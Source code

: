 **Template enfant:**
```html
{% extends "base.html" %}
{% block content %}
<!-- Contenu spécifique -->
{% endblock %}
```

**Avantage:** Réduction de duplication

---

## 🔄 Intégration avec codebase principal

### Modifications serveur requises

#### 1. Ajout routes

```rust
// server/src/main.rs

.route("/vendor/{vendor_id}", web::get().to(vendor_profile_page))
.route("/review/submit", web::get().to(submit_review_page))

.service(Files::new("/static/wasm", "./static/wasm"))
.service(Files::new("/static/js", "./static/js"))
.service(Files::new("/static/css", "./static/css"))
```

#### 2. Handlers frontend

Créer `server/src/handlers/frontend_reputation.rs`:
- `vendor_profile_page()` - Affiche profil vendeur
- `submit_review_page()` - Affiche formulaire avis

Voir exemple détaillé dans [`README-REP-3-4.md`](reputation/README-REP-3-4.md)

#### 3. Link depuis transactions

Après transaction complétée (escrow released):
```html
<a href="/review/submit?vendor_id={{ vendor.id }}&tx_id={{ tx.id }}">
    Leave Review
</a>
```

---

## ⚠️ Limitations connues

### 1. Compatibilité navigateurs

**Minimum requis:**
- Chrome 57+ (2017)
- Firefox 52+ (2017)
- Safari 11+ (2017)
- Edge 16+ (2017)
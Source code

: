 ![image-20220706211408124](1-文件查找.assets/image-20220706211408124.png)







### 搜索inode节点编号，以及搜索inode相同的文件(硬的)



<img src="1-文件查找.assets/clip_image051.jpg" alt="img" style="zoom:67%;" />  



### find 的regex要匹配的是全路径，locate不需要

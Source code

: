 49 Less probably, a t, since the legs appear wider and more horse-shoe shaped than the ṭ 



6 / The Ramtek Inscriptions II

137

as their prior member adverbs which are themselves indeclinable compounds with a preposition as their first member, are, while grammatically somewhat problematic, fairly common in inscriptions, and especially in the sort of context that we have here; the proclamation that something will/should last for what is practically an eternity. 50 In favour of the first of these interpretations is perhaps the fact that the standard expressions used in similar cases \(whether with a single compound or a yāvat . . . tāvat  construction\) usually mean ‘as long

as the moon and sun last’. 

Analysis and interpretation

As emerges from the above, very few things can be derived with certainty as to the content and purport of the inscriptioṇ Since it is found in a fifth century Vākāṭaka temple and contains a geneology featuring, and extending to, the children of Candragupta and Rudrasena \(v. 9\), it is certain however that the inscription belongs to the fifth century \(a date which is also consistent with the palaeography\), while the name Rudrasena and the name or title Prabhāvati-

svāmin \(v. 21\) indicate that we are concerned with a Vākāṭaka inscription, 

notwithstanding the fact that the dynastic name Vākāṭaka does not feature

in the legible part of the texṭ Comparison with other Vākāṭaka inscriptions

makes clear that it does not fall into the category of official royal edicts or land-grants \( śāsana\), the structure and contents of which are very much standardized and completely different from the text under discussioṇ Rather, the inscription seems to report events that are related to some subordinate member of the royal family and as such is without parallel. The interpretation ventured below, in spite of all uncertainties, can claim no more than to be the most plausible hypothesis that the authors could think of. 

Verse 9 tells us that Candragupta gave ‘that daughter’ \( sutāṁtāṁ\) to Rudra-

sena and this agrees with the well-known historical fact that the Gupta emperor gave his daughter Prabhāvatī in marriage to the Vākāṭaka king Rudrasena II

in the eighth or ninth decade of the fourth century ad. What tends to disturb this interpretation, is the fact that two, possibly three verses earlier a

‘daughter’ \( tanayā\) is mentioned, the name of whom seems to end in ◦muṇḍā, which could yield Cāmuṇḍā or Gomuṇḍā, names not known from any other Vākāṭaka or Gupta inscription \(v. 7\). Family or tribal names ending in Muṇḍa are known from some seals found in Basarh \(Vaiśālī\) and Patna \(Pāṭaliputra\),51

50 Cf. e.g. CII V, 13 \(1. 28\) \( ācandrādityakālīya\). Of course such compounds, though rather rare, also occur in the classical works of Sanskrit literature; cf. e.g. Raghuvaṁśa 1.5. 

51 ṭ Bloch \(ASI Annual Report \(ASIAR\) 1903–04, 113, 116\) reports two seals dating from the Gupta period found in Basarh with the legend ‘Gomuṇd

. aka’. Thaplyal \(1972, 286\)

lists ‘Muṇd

........

- Problem to work on -
Leave out every line above except those from the line with "Verse 9 tells" up to and including the line with "in the eighth", and copy those exactly.

- Result of the task -
Verse 9 tells us that Candragupta gave ‘that daughter’ \( sutāṁtāṁ\) to Rudra-

sena and this agrees with the well-known historical fact that the Gupta emperor gave his daughter Prabhāvatī in marriage to the Vākāṭaka king Rudrasena II

in the eighth or ninth decade of the fourth century ad. What tends to disturb this interpretation, is the fact that two, possibly three verses earlier a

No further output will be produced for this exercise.